Automotive Power Window Communication with DTC Algorithm and Hardware-in-the Loop Testing

• Published in: Wireless personal communications Vol. 114; no. 4; pp. 3351 - 3366
• Main Authors: Kumar, Roushan, Ahuja, Neelu Jyoti, Saxena, Mukesh, Kumar, Adesh
• Format: Journal Article
• Language: English
• Published: New York Springer US 01.10.2020; Springer Nature B.V
• Subjects: Algorithms; Automobiles; Communications Engineering; Computer Communication Networks; Controllers; D C motors; Decision trees; Electric motors; Engineering; Hardware-in-the-loop simulation; Machine learning; Networks; Position sensing; Signal,Image and Speech Processing; Temperature sensors; dSPACE; Force sensor; Decision tree classifier (DTC) algorithm; Power window; Current sensor; Hardware-in-the-loop
• ISSN: 0929-6212; 1572-834X
• DOI: 10.1007/s11277-020-07535-4

The power window control is the mechanism to automatically control the upward and downward movement of power window in vehicles by application of position, current, flexi force and temperature sensor as replacement of conventional or mechanical controlled hand crank based system. The paper focuses on model based development and testing of miniaturized scale controller for automotive smart power window, hardware-in-the-loop (HIL) testing using dSPACE simulator. The experimental work is carried out for the same to provide the desired precision due to the testing limitation in real time vehicle. The HIL set up is utilized to analyze the different manual and sensory inputs functionalities in Indian driving environment. The paper presented the DC motor interfacing to the controller as the main building block of the power window system.

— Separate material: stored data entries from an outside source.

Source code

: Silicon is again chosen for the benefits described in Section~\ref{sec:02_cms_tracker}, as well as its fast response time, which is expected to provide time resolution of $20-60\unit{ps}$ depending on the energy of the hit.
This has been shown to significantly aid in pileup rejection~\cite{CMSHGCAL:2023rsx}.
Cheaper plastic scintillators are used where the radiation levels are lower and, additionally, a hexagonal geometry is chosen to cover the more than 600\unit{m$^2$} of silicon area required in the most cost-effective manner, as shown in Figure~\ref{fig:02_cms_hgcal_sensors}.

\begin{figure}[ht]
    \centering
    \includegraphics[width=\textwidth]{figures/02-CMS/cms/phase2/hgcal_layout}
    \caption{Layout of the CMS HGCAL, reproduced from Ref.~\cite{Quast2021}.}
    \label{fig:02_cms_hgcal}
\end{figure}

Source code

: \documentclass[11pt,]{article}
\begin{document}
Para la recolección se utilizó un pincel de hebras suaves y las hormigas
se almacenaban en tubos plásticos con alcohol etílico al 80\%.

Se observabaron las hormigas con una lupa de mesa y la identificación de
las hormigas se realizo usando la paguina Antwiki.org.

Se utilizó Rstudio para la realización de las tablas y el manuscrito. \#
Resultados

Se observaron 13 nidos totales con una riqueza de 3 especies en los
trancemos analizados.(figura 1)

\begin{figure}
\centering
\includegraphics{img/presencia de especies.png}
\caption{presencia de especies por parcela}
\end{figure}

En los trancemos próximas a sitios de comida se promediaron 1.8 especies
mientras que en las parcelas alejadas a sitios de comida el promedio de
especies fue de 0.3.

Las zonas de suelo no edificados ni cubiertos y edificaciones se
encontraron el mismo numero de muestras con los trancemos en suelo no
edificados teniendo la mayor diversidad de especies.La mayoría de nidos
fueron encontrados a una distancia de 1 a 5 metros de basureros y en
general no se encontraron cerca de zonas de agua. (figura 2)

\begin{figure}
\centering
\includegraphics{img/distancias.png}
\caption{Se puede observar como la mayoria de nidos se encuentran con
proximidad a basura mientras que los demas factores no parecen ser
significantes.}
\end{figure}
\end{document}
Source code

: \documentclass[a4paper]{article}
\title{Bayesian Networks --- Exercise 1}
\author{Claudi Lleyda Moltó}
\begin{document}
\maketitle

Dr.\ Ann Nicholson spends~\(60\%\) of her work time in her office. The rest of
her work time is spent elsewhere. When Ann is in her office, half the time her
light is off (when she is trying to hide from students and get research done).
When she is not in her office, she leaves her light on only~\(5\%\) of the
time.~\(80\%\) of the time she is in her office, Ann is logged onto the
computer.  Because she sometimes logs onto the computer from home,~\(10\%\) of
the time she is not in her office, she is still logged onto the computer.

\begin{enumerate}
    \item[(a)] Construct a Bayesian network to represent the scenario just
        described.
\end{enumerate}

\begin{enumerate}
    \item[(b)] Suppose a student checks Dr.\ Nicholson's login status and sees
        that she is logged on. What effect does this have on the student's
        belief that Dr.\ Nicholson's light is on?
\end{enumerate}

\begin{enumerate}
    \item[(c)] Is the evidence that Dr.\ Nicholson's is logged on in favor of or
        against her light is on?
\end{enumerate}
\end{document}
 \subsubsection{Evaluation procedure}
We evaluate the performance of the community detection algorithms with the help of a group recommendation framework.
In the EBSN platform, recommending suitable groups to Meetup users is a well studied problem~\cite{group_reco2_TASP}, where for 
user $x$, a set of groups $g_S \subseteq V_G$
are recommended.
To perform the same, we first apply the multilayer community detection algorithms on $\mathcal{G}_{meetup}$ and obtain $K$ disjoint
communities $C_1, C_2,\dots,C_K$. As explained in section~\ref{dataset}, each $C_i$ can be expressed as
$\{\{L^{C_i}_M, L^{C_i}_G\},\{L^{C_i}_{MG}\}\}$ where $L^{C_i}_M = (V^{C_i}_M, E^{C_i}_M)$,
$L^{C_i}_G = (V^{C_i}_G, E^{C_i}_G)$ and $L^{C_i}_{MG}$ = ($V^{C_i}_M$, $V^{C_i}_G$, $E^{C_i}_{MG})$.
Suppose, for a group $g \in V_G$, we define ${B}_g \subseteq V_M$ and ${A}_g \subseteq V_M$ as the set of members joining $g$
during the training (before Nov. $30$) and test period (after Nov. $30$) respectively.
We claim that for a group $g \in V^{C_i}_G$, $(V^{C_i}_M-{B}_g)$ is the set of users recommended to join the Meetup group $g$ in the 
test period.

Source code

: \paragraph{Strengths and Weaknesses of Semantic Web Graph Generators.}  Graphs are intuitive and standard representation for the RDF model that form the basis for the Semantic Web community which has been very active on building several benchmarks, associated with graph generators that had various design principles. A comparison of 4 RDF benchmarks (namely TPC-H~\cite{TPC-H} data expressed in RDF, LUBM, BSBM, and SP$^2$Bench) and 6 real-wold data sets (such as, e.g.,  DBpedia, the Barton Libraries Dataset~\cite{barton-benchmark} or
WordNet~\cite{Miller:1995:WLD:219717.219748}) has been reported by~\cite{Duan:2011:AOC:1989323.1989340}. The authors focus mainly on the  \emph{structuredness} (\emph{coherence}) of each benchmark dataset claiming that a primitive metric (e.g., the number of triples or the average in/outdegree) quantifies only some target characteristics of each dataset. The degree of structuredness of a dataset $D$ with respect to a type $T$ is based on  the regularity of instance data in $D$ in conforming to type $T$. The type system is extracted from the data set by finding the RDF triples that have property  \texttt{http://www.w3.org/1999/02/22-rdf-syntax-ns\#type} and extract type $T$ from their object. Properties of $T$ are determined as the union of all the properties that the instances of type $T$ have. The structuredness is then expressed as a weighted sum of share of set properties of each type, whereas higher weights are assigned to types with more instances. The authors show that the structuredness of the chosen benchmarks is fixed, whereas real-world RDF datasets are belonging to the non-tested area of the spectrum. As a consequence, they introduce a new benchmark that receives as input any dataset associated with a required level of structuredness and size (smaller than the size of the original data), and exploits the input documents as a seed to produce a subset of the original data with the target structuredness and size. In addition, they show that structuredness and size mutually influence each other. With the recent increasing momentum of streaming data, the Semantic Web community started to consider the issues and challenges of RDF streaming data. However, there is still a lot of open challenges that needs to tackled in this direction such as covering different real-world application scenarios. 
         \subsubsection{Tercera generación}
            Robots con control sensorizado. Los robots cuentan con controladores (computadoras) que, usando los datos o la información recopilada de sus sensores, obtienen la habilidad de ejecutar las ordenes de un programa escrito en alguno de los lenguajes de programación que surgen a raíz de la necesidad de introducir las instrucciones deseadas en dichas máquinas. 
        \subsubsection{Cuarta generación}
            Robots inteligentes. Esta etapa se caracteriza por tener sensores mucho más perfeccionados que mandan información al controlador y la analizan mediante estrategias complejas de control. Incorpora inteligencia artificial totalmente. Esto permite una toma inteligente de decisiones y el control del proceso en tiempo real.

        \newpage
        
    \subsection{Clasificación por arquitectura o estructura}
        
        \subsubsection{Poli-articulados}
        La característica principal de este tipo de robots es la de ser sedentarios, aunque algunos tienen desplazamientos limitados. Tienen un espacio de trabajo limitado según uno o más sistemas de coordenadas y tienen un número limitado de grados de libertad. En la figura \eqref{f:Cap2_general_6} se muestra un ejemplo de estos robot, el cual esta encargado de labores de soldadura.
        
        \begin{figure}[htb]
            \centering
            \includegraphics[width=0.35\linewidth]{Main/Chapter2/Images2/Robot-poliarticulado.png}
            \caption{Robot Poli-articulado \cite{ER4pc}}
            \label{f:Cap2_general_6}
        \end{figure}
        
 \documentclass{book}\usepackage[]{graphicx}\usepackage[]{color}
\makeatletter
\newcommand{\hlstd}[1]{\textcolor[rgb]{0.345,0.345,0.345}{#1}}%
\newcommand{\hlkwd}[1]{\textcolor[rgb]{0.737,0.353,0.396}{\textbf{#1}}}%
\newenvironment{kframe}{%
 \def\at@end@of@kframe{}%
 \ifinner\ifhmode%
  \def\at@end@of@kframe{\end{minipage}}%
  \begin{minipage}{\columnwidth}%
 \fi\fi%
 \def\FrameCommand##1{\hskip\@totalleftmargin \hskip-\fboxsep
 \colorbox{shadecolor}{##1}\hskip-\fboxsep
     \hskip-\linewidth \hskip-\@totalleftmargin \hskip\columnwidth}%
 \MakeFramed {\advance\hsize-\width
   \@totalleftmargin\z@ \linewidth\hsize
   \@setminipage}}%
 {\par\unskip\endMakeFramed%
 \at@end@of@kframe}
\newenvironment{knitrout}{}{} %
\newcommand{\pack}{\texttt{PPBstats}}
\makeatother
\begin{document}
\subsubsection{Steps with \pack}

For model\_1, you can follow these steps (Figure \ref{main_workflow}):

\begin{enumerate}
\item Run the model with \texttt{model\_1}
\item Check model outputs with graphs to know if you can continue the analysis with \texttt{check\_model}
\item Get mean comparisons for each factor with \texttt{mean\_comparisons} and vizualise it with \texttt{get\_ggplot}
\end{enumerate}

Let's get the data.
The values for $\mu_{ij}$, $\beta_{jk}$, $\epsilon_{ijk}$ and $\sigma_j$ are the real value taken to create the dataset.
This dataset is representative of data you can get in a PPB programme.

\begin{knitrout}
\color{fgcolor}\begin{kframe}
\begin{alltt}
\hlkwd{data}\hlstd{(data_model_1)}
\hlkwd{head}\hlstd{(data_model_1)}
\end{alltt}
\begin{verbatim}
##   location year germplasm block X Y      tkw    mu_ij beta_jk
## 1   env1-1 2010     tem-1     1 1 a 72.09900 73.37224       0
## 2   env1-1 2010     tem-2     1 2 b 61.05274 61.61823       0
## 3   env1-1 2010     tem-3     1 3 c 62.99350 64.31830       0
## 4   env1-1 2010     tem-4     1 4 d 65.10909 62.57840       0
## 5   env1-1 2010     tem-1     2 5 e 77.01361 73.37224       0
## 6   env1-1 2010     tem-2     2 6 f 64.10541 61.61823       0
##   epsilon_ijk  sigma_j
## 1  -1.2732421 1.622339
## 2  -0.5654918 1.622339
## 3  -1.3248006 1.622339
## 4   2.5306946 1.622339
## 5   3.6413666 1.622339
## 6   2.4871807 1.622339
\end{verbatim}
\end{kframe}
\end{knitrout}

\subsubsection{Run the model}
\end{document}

The motor takes the decision based on the decision tree classifier (DTC) machine learning algorithm and control movements in desired direction by condition inputs from decision tree. The system behavior is completely based on the algorithm, dSPACE testing environment supports the window functionality and its movement control in upward, downward direction and the results showed that the developed system is effective in identifying obstacle. The decision tree test set and training set data depicts that 93%-sampled results are valid outcome and 7% are invalid under 12 different test observations.